Among the entries below, only the lines starting at the one with "takes $O(V^3)$ time" and ending at the one with "have all possible", both included, are to be printed exactly.

┌──

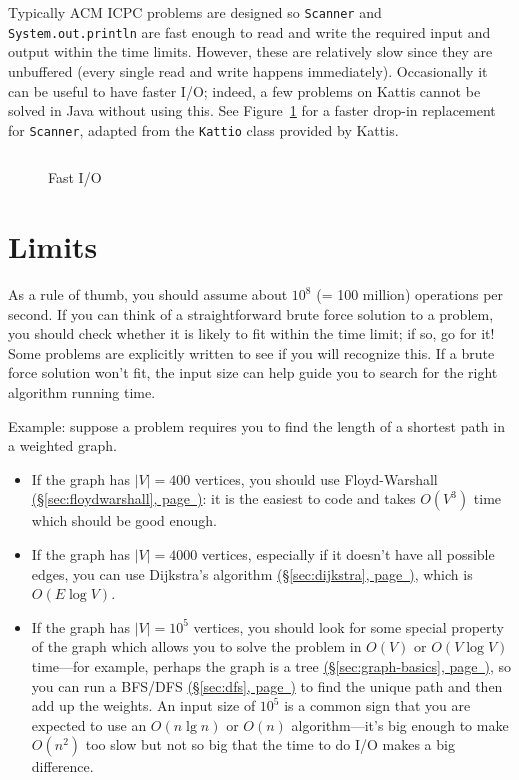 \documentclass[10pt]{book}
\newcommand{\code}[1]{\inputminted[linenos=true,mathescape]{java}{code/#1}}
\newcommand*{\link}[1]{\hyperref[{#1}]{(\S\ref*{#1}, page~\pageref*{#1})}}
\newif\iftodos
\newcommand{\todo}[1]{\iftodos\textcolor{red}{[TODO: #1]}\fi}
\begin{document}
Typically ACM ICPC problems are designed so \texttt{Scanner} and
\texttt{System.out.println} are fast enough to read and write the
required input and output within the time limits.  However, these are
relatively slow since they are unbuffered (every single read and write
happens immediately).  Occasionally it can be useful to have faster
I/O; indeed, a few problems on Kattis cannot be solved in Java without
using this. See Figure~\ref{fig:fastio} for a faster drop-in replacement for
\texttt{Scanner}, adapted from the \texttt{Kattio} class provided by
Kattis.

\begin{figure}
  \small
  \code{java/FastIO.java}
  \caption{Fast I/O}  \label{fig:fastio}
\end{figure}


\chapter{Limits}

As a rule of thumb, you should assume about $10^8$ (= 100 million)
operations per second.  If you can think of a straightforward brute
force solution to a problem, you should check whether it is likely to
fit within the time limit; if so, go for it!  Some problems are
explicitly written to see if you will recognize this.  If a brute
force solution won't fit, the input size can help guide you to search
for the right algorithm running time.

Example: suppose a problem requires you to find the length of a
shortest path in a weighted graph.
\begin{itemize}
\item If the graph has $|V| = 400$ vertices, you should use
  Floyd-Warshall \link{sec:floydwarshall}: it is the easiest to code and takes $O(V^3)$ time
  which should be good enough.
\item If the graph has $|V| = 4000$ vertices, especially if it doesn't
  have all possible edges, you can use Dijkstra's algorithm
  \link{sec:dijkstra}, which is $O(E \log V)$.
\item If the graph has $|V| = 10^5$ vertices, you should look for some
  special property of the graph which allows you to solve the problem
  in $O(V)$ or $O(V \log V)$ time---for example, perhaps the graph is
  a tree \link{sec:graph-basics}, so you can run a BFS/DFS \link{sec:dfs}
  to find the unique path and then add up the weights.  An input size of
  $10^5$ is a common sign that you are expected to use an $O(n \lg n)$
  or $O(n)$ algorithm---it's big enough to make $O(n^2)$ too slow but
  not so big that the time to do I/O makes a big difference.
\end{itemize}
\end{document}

└──
┌──

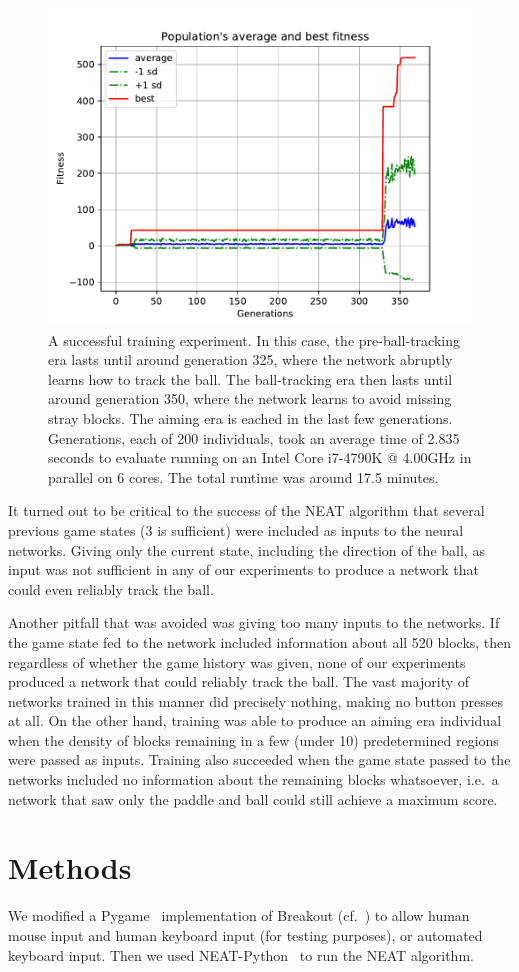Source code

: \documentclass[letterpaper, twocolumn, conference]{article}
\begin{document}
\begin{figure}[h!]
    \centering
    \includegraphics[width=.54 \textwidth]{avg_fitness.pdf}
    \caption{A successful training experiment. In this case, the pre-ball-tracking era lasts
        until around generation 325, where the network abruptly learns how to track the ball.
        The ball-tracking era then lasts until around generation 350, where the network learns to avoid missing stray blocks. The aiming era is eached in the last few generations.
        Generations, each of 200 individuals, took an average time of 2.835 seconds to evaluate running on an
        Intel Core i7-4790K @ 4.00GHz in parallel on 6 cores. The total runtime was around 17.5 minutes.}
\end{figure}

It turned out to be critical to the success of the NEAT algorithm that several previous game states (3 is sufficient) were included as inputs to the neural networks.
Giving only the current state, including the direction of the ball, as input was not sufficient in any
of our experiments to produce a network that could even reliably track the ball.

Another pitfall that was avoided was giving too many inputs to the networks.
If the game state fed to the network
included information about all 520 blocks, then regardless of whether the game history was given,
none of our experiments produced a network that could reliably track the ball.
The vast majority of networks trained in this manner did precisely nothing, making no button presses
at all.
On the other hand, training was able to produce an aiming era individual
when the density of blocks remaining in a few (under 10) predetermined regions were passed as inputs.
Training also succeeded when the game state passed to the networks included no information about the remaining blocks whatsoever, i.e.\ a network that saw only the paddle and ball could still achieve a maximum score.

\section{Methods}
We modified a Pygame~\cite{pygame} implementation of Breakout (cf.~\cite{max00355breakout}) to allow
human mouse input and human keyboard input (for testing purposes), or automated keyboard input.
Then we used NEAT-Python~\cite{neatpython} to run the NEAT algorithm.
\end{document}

└──
┌──

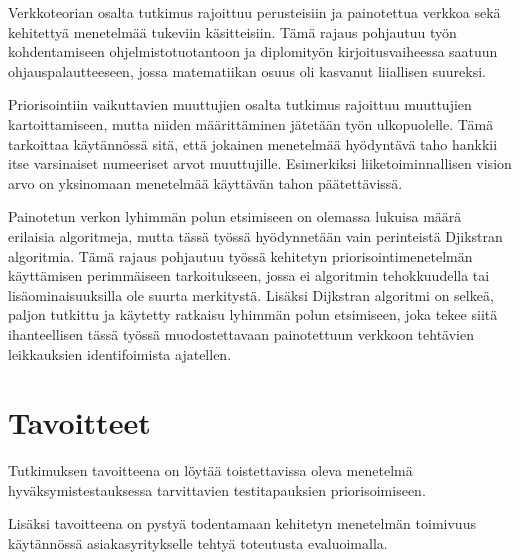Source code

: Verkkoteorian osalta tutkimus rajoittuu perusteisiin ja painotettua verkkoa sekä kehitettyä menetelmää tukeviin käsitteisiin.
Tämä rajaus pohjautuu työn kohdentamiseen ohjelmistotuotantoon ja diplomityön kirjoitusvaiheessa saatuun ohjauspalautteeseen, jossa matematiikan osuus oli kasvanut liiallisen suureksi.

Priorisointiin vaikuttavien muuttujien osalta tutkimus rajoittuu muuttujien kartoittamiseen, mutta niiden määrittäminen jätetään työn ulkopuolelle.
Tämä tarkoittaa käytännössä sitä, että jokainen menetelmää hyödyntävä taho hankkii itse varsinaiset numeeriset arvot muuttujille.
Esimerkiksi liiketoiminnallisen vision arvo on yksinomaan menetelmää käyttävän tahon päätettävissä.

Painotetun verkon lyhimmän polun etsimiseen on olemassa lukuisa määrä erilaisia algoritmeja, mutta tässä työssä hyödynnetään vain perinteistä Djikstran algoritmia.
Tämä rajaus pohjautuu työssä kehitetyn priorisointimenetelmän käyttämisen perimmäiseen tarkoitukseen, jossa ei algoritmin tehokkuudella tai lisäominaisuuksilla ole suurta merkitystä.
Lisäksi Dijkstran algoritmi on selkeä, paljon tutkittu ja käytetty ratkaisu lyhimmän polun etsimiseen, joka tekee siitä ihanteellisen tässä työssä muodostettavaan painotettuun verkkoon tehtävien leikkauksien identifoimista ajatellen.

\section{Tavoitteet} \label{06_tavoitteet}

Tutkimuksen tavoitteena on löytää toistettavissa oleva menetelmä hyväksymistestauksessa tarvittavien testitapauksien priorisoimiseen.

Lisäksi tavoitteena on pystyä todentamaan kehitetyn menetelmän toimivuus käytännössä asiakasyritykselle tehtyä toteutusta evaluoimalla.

└──

Response to this exercise:
  Floyd-Warshall \link{sec:floydwarshall}: it is the easiest to code and takes $O(V^3)$ time
  which should be good enough.
\item If the graph has $|V| = 4000$ vertices, especially if it doesn't
  have all possible edges, you can use Dijkstra's algorithm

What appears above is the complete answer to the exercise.